By Azra Martin for Southeast European Times in Sarajevo – 14/05/08
Since the Islamic community in Bosnia and Herzegovina (BiH) announced plans to build several more mosques in Sarajevo, a vigorous debate on the issue has resurfaced. Many question whether such plans will threaten the country's multi-ethnic character, especially since foreign donors helped finance the construction of a number of mosques in an effort to undo the destruction of several religious buildings after the 1990s conflict.
The new construction effort met little enthusiasm, since critics sense that the new mosques' advocates intend to spread Islam in a multi-ethnic and a multi-religious country. This diverse character is particularly pronounced in Sarajevo, where residents are proud of their religious tolerance and Euro-Muslim tradition.
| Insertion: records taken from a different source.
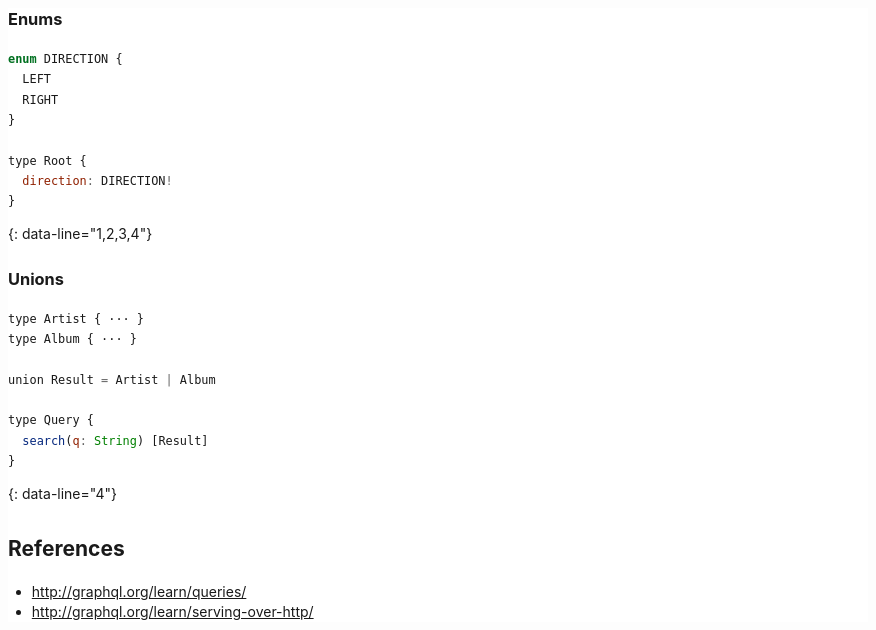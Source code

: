 ### Enums

```js
enum DIRECTION {
  LEFT
  RIGHT
}

type Root {
  direction: DIRECTION!
}
```

{: data-line="1,2,3,4"}

### Unions

```js
type Artist { ··· }
type Album { ··· }

union Result = Artist | Album

type Query {
  search(q: String) [Result]
}
```

{: data-line="4"}

## References

-   <http://graphql.org/learn/queries/>
-   <http://graphql.org/learn/serving-over-http/>
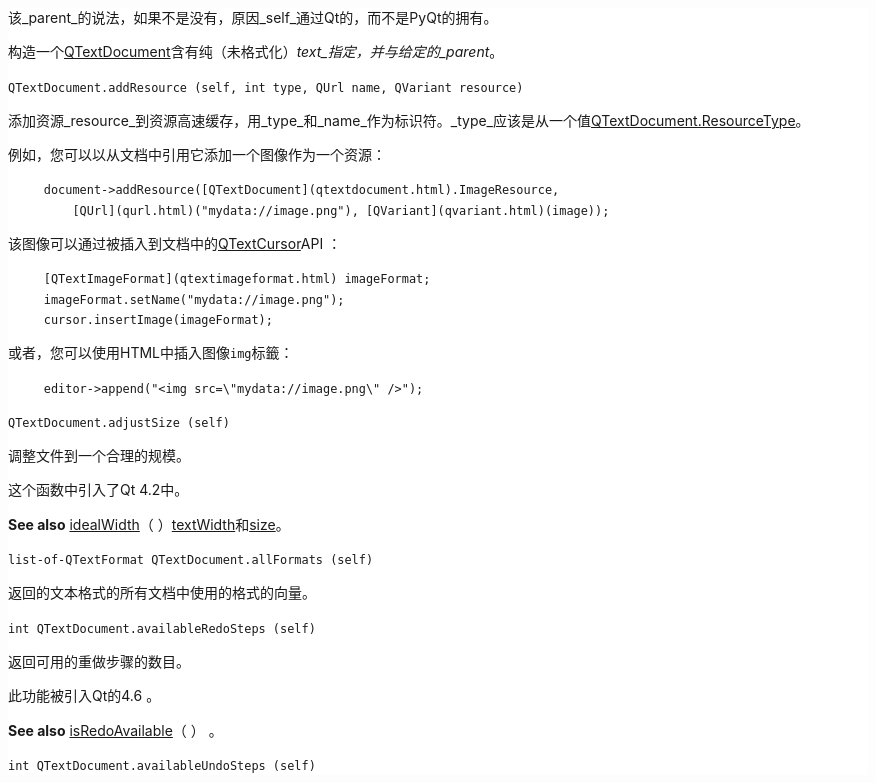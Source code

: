 该_parent_的说法，如果不是没有，原因_self_通过Qt的，而不是PyQt的拥有。

构造一个[QTextDocument](qtextdocument.html)含有纯（未格式化）_text_指定，并与给定的_parent_。

```
QTextDocument.addResource (self, int type, QUrl name, QVariant resource)
```

添加资源_resource_到资源高速缓存，用_type_和_name_作为标识符。_type_应该是从一个值[QTextDocument.ResourceType](qtextdocument.html#ResourceType-enum)。

例如，您可以以从文档中引用它添加一个图像作为一个资源：

```
     document->addResource([QTextDocument](qtextdocument.html).ImageResource,
         [QUrl](qurl.html)("mydata://image.png"), [QVariant](qvariant.html)(image));

```

该图像可以通过被插入到文档中的[QTextCursor](qtextcursor.html)API ：

```
     [QTextImageFormat](qtextimageformat.html) imageFormat;
     imageFormat.setName("mydata://image.png");
     cursor.insertImage(imageFormat);

```

或者，您可以使用HTML中插入图像`img`标籤：

```
     editor->append("<img src=\"mydata://image.png\" />");

```

```
QTextDocument.adjustSize (self)
```

调整文件到一个合理的规模。

这个函数中引入了Qt 4.2中。

**See also** [idealWidth](qtextdocument.html#idealWidth)（ ）[textWidth](qtextdocument.html#textWidth-prop)和[size](qtextdocument.html#size-prop)。

```
list-of-QTextFormat QTextDocument.allFormats (self)
```

返回的文本格式的所有文档中使用的格式的向量。

```
int QTextDocument.availableRedoSteps (self)
```

返回可用的重做步骤的数目。

此功能被引入Qt的4.6 。

**See also** [isRedoAvailable](qtextdocument.html#isRedoAvailable)（ ） 。

```
int QTextDocument.availableUndoSteps (self)
```
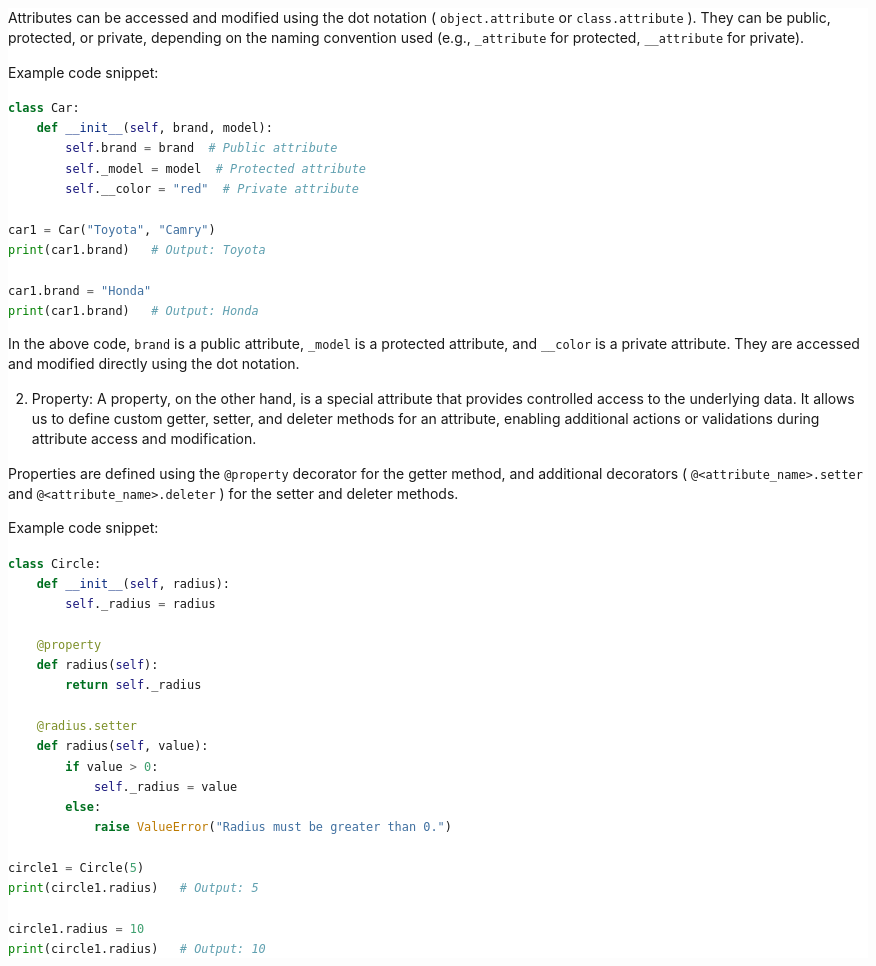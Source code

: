 Attributes can be accessed and modified using the dot notation ( `object.attribute`  or  `class.attribute` ). They can be public, protected, or private, depending on the naming convention used (e.g.,  `_attribute`  for protected,  `__attribute`  for private).

Example code snippet:

```python
class Car:
    def __init__(self, brand, model):
        self.brand = brand  # Public attribute
        self._model = model  # Protected attribute
        self.__color = "red"  # Private attribute

car1 = Car("Toyota", "Camry")
print(car1.brand)   # Output: Toyota

car1.brand = "Honda"
print(car1.brand)   # Output: Honda
```

In the above code,  `brand`  is a public attribute,  `_model`  is a protected attribute, and  `__color`  is a private attribute. They are accessed and modified directly using the dot notation.

2. Property:
A property, on the other hand, is a special attribute that provides controlled access to the underlying data. It allows us to define custom getter, setter, and deleter methods for an attribute, enabling additional actions or validations during attribute access and modification.

Properties are defined using the  `@property`  decorator for the getter method, and additional decorators ( `@<attribute_name>.setter`  and  `@<attribute_name>.deleter` ) for the setter and deleter methods.

Example code snippet:

```python
class Circle:
    def __init__(self, radius):
        self._radius = radius

    @property
    def radius(self):
        return self._radius

    @radius.setter
    def radius(self, value):
        if value > 0:
            self._radius = value
        else:
            raise ValueError("Radius must be greater than 0.")

circle1 = Circle(5)
print(circle1.radius)   # Output: 5

circle1.radius = 10
print(circle1.radius)   # Output: 10
```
After the 1990s conflict, ten to 15 new mosques rose in the capital alone -- one of them, the largest, bears the name of Saudi King Fahd. Today, there are about 85 mosques in central Sarajevo that stand as architectural as well as historical monuments.
The Islamic community received municipal approval to build mosques in Sarajevo's Ciglane quarter and near the National Theatre.
In Ciglane, the mosque is to be built on a playground, which sparked criticism. Municipal representatives defend their decision by saying that planners envisioned a Ciglane mosque since 1994 as a reminder of religious renaissance and as a promotion of ethno-national values.
The mosque near the National Theatre, if built, would stand on a park site developed four years ago. While working on the future park, crews unearthed the old Kalin Hadži Alija mosque, after which the Islamic community demanded an immediate halt to park development.
Radical Muslim groups held noon prayers protesting any further construction. The municipality eventually agreed to turn the site into an archaeological park. A few weeks ago, the Islamic community sought and received permission to build a mosque on the site.
Challenged on whether Sarajevo needs so many mosques when many Bosnian Muslims are not religious, representatives of the Islamic community point to history.
"In the last 100 years, there were no new mosques built, but 27 were destroyed due to anti religious propaganda," since Yugoslavia's founding after World War I, said the community's representatives.
For now, the debate over building new mosques in BiH raises questions of religious tolerance and perceived closeness between the Islamic community and authorities in BiH, whom some accuse of ignoring opposition to mosque construction.